18.1.56

Marguerite de la nuit (Claude Autant-Lara, 1956)

Die Blume der Nacht

Claude Autant-Laras artifizielle Technicolor-Adaption des Fauststoffes verlegt das bekannte Geschehen ins Paris der 1920er Jahre: Nach einem Opernbesuch (auf dem Programm stand »Faust« von Charles Gounod!) wird der greise Doktor Georges Faust von einem auffällig hinkenden Elegant (Yves Montand) angesprochen, der den Alten (nicht ohne Hintergedanken) in einen Nachtclub lockt. Eine glühend rote Treppe führt hinab ins Reich des Vergnügens, wo Faust sogleich der elegisch-schönen Sängerin Marguerite (Michèle Morgan) verfällt, und für die Wiedergewinnung von Jugend und Schönheit dem Teufel seine Seele verkauft … Autant-Lara entkleidet (oder beraubt) die Legende aller metaphysischen Aspekte zugunsten der ihr innewohnenden melodramatischen Möglichkeiten: Sein Film erzählt die Geschichte einer großen, ultimativ bedrohten Liebe, derer sich eine Seite nicht würdig erweist und wegen Kleinmütigkeit zu einem einsamen, glücklosen Leben verdammt wird, während die andere für ihre übermenschliche Opferbereitschaft den ewigen Frieden gewinnt. Neben den unbestreitbaren sentimentalen Qualitäten der Fabel ist »Marguerite de la nuit« in erster Linie das Werk eines ehemaligen Bühnenbildners – Autant-Lara schuf Dekorationen für Jean Renoir, René Clair und Marcel L’Herbier –: Die ultrakünstlichen, an Revuekulissen ebenso wie an Stummfilmszenerien erinnernden Studiobauten von Max Douy präsentieren sich als eigentlicher Star dieser ambitionierten (und etwas zerdehnten) Stilübung.

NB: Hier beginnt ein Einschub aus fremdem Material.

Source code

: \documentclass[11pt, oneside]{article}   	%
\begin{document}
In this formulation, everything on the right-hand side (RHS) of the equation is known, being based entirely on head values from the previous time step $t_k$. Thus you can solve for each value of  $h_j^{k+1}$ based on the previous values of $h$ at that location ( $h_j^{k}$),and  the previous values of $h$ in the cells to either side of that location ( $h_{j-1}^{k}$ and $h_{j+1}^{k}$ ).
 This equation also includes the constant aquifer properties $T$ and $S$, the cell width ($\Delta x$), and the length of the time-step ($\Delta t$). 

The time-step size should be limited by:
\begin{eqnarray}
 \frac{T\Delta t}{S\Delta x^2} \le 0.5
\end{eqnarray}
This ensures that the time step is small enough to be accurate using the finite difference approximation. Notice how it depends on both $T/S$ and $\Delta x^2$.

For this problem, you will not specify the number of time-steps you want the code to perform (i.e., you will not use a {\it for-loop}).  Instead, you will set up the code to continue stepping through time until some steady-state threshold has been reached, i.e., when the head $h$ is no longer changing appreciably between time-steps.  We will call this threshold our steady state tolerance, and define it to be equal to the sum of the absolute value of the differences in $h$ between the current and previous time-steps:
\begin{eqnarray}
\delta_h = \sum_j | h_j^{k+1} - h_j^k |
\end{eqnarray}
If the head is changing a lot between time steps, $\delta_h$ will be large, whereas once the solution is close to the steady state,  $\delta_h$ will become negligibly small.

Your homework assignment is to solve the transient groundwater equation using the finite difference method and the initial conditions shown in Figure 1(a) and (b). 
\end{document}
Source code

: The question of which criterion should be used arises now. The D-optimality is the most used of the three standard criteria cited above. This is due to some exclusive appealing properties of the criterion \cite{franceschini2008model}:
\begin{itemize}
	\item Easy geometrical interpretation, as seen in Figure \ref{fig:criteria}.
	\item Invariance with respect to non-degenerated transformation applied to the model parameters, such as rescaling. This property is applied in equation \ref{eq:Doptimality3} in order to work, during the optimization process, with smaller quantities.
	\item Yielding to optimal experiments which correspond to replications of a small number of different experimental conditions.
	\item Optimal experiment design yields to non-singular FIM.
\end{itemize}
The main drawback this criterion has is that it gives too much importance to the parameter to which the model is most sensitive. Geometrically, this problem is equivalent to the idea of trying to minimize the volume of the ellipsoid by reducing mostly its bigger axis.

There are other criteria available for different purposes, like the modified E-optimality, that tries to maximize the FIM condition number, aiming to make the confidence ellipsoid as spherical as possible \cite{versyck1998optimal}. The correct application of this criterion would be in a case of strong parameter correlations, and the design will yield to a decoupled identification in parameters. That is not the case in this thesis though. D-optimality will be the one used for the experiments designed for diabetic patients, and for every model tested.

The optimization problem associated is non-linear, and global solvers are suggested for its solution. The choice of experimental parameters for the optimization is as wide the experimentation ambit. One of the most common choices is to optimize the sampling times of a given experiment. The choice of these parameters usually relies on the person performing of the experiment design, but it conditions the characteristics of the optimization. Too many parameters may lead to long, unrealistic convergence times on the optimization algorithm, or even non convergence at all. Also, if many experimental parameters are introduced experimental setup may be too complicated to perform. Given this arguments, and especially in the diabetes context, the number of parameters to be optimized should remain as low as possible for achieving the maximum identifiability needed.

R Claude Autant-Lara B Ghislaine Autant-Lara, Gabriel Arout V Pierre Mac Orlan K Jacques Natteau M René Cloërec A Max Douy S Madeleine Gug P Léon Carré D Michèle Morgan, Yves Montand, Pierre Palau, Massimo Girotti, Jean-François Calvé | F | 125 min | 1:1,37 | f | 18. Januar 1956

5.1.56

Teufel in Seide (Rolf Hansen, 1956)

»Vorsicht, die Flut kommt!« Ein scheinbar vollkommen künstliches Melodram, das überdimensionale Gefühle in synthetischen (von Robert Herlth gebauten) Studioräumen ausstellt. Lilli Palmer spielt die Titelrolle, den »Teufel in Seide«, eine Frau von Welt (und Geld), die mit absoluter Ausschließlichkeit liebt, die dem begehrten Gegenüber im totalen Geben noch das Letzte nimmt, die der zerstörerischen Erfüllung ihrer Hingabe alles unterordnet, auch das eigene Leben. Curd Jürgens spielt das Objekt und Opfer dieser Liebe, einen redlichen (und, wie es sich gehört, brotlosen) Künstler, einen naiven Koloß, der unter dem massiven Beschuß von fataler Leidenschaft ins Wanken gerät. In präsenten Nebenrollen, dennoch fast zermahlen von der tödlichen Mechanik der Gefühle: Winnie Markus als Eule, die zur Nachtigall wird; Hilde Körber als Dienstmädchen, das die seelischen Klüfte der Herrschaft kennt; Adelheid Seeck als allwissende Schwester; Hans Nielsen als emphatischer Anwalt … Rolf Hansen verzahnt wirkungsvoll Schnulze und Krimi, Gewissensdrama und Gerichtsfilm, formt (basierend auf einem Roman von Gina Kaus) stilbewußt eine (beinahe) katastrophische Kolportage um Schuld und Gewissen, Berechnung und Mitleid, eine tragische Farce der (selbst-)mörderischen emotionalen Verstrickung. Nach wundersamer Entlastung in letzter Minute schließt der Film mit einer so frommen wie fragwürdigen Überzeugung: »Wenn man den Abgrund kennt, geht man sicherer.« Hier spricht wohl ein Volk, das eben noch klaren Sinnes in die Tiefe des Verderbens sprang, tröstend zu sich selbst.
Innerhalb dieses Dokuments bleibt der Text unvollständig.